# BRIEF
The lines to copy are those in the records below that hold the word "images".

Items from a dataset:
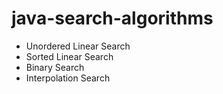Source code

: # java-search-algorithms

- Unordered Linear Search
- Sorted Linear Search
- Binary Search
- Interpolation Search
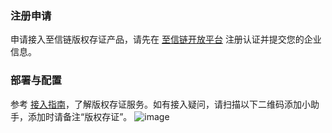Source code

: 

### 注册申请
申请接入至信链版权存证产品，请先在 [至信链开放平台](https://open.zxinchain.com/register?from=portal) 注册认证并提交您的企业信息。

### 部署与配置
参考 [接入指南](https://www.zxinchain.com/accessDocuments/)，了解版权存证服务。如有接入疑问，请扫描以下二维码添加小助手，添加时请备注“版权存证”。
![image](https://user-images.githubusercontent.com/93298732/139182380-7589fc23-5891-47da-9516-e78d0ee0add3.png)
...
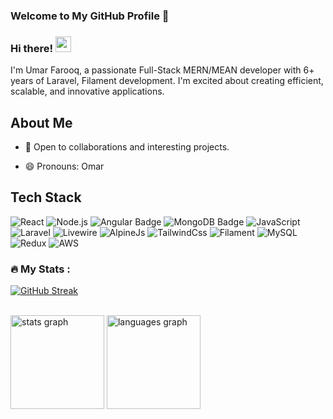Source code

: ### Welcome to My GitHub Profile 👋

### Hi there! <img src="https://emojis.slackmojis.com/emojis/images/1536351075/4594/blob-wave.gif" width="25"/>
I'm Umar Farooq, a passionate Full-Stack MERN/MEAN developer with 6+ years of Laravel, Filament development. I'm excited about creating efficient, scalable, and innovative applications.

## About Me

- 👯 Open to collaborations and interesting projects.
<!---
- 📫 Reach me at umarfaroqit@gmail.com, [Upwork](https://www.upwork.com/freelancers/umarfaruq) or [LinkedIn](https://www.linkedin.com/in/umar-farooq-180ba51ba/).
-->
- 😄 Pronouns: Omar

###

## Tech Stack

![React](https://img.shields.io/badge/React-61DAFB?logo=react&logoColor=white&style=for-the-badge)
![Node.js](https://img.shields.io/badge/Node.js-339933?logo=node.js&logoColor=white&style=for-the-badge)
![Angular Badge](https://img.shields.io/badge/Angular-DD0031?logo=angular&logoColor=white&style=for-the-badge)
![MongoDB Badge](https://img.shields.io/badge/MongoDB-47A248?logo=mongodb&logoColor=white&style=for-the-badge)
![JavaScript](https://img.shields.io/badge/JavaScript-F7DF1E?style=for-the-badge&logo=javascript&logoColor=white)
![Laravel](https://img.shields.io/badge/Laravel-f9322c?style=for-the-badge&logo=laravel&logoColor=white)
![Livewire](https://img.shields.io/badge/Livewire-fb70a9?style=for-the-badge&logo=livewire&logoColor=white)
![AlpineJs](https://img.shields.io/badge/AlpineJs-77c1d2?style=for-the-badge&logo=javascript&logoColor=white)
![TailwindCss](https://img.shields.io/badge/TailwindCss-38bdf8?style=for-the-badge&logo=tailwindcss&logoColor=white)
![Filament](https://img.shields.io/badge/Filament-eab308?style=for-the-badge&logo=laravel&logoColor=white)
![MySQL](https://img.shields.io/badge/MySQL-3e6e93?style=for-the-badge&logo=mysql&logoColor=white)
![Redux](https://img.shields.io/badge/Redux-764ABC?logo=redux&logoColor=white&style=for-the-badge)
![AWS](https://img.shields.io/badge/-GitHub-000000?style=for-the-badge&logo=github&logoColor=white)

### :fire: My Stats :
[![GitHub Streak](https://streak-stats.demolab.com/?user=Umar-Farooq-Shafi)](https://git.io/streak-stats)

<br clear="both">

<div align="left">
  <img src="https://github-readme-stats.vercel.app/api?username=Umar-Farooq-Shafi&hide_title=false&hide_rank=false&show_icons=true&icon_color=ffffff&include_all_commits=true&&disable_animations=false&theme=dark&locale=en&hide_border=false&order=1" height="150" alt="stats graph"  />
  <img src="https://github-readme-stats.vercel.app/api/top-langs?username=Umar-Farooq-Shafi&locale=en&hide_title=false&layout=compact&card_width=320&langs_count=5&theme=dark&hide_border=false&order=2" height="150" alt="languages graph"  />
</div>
---
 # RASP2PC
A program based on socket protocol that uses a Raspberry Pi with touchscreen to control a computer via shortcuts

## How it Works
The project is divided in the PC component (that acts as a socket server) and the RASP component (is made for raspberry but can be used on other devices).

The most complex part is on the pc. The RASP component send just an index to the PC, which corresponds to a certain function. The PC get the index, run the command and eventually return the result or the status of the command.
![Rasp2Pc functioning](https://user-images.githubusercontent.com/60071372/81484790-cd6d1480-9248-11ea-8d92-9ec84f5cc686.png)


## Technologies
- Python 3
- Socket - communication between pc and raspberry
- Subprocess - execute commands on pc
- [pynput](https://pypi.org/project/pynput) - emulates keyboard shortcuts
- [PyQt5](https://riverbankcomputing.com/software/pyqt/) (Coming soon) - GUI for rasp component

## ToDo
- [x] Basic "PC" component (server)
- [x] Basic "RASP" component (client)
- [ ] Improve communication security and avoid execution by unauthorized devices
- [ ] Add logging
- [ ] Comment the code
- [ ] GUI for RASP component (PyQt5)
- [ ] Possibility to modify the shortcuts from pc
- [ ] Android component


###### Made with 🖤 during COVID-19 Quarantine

# SOLVED EXERCISE
![image](https://user-images.githubusercontent.com/93298732/139182380-7589fc23-5891-47da-9516-e78d0ee0add3.png)
### Hi there! <img src="https://emojis.slackmojis.com/emojis/images/1536351075/4594/blob-wave.gif" width="25"/>
![Rasp2Pc functioning](https://user-images.githubusercontent.com/60071372/81484790-cd6d1480-9248-11ea-8d92-9ec84f5cc686.png)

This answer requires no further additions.